June 7, 2021 1:33:28 am
Mucormycosis has quickly emerged as the next big threat to the country after the second wave of Covid-19 ravaged India and left a trail of bodies behind as a grim reminder of how ill prepared authorities were.
The country at present has nearly 20,000 cases of the serious fungal infection that has already been reported. The mortality of mucormycosis is much higher than Covid-19 and an early diagnosis and prompt management is absolutely critical in saving a patient.
The emergence of mucormycosis is not new during the second wave. Even during the first wave last year, doctors of leading institutes of the country noted the rise of the number of fungal infection cases in India.
Under the leadership of doctors at PGIMER, Chandigarh, a study titled ‘MucoCovi’ (Muco from mucormycosis, Covi from Covid-19) was conducted at 16 centres across the country.

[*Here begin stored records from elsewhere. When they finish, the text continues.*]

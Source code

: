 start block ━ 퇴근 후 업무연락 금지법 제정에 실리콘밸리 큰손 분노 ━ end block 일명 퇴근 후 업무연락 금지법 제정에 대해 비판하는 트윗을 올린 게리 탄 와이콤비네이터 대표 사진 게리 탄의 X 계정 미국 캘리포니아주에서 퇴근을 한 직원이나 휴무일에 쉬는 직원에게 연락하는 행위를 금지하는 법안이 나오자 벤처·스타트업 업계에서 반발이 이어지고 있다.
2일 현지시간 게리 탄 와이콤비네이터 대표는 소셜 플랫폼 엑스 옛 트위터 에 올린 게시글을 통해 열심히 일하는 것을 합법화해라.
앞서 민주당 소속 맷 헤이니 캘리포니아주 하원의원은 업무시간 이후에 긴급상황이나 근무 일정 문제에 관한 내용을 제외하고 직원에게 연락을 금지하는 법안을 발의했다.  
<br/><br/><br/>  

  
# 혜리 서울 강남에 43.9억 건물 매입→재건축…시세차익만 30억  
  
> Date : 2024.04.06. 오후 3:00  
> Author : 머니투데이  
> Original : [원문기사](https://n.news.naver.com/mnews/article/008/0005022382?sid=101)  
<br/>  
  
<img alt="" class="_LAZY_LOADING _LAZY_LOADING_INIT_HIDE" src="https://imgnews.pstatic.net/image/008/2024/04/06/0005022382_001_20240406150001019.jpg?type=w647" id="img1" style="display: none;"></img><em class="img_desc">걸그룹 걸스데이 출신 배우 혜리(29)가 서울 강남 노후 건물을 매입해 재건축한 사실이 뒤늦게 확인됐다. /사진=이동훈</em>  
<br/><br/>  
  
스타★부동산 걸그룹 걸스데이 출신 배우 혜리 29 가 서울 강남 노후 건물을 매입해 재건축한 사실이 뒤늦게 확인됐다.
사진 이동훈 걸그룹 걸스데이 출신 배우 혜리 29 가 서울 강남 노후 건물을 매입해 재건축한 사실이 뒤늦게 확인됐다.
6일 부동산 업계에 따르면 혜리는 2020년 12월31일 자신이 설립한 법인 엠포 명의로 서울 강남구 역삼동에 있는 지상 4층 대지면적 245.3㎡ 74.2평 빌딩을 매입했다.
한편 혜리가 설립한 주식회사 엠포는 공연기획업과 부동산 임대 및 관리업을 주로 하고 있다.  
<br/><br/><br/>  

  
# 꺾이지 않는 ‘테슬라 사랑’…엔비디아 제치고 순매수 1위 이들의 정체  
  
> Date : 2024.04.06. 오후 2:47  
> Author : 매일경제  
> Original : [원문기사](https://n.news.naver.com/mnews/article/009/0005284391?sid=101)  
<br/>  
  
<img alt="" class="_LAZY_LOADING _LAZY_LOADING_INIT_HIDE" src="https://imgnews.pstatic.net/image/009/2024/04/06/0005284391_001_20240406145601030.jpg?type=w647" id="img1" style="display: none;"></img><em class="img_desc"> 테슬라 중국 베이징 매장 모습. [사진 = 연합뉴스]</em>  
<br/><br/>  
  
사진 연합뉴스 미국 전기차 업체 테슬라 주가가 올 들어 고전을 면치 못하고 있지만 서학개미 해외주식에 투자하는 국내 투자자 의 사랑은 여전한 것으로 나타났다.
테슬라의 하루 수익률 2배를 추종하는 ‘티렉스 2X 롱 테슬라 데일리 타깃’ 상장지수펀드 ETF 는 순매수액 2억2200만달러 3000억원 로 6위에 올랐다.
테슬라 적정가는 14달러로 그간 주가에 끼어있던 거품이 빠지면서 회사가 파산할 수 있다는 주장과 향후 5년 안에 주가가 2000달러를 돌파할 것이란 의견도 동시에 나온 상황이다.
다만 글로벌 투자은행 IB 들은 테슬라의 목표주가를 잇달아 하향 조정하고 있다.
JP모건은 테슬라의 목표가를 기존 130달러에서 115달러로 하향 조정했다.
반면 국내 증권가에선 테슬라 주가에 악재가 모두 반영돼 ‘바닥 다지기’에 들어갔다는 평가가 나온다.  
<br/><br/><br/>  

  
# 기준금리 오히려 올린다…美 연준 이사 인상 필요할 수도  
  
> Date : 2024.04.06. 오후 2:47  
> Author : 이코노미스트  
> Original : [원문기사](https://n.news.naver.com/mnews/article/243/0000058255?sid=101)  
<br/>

The study results were published on June 4 in the reputed Emerging Infectious Disease Journal (Journal of CDC, Atlanta, USA) as ‘ ‘Multicenter Epidemiologic Study of Coronavirus Disease associated Mucormycosis, India’.
Dr Arunaloke Chakrabarti, Professor and head of the Department of Medical Microbiology, PGI, talking in detail about the study, said, “At least 16 healthcare centers across India participated in the MucoCovi Network study that aims to provide detailed information about proven mucormycosis cases with and without Covid-19 infection reported from September 1 to December 31, 2020. The prevalence of Covid Associated Mucormycosis (CAM) was 0.27 per cent in patients managed in hospital wards, and 1.6 per cent in patients managed in ICUs. There was a 2.1-fold rise in mucormycosis cases during 2020 in India compared to the year 2019 and the research suggests that this increase is attributable to the COVID-19 pandemic.”
It was seen that on an average CAM diagnosis was made 18 days after Covid-19 infection. The most common sites of infection were found to be the nose with eye (in 58 per cent cases) followed by nose with eye and brain involvement (27 per cent cases) and then lung infection (nine per cent cases).
It shows a considerable number of patients reported late to the hospital after the disease progressed to their brain. Besides facial pain, nasal blockage and discharge; toothache and loosening of teeth were seen in a high number of cases for the first time.
On comparing cases of CAM with mucormycosis without Covid-19 (Non-CAM), it was observed that uncontrolled diabetes mellitus was the most common underlying disease in both groups.
In patients with CAM, newly-detected diabetes mellitus was more frequent compared to Non-CAM cases (20.9 per cent versus 10 per cent). This suggests the direct role of Covid-19 in causing or worsening diabetes, which may predispose patients to mucormycosis.
In fact, patients with diabetic ketoacidosis developed CAM early i.e. in less than eight days of Covid-19. On the other hand, those patients who developed CAM later had mostly received steroid treatment.
It was observed that inappropriate use of steroids (63.3 per cent), either in very high doses or use in patients who did not need it, was associated with development of late CAM, i.e. more than 8 days after Covid-19 diagnosis.
The overall death rate due to mucormycosis (both CAM and Non-CAM) was 38.3 per cent at 6 weeks and 45.7 per cent after 12 weeks of the illness. It was seen that patients above 54 years of age, those with brain or lung involvement and those who had to undergo ICU admission had a higher risk of death.
The authors concluded that the Covid-19 pandemic has resulted in a rise in cases of mucormycosis in India. Mucormycosis is a critical problem complicating the later part of the clinical course of Covid-19 in India, due to improper glucocorticoid usage.
The rise in the number of cases coincided with the country’s Covid-19 epidemic.
The MucoCovi study is the first evidence-based multicentre look at mucormycosis from India.
The study could remove many myths surrounding the emergence of mucormycosis. Uncontrolled diabetes and improper steroid use are major important factors for the emergence of the fungal infection, though the study could not look into the role of Covid-19 in causing immunity disturbance leading to mucormycosis.
Considering those gaps in the study, the doctors of PGI have planned another large-scale study that will have 30 centres of the country participating in it. They are hopeful to bring out the study results within the next three months.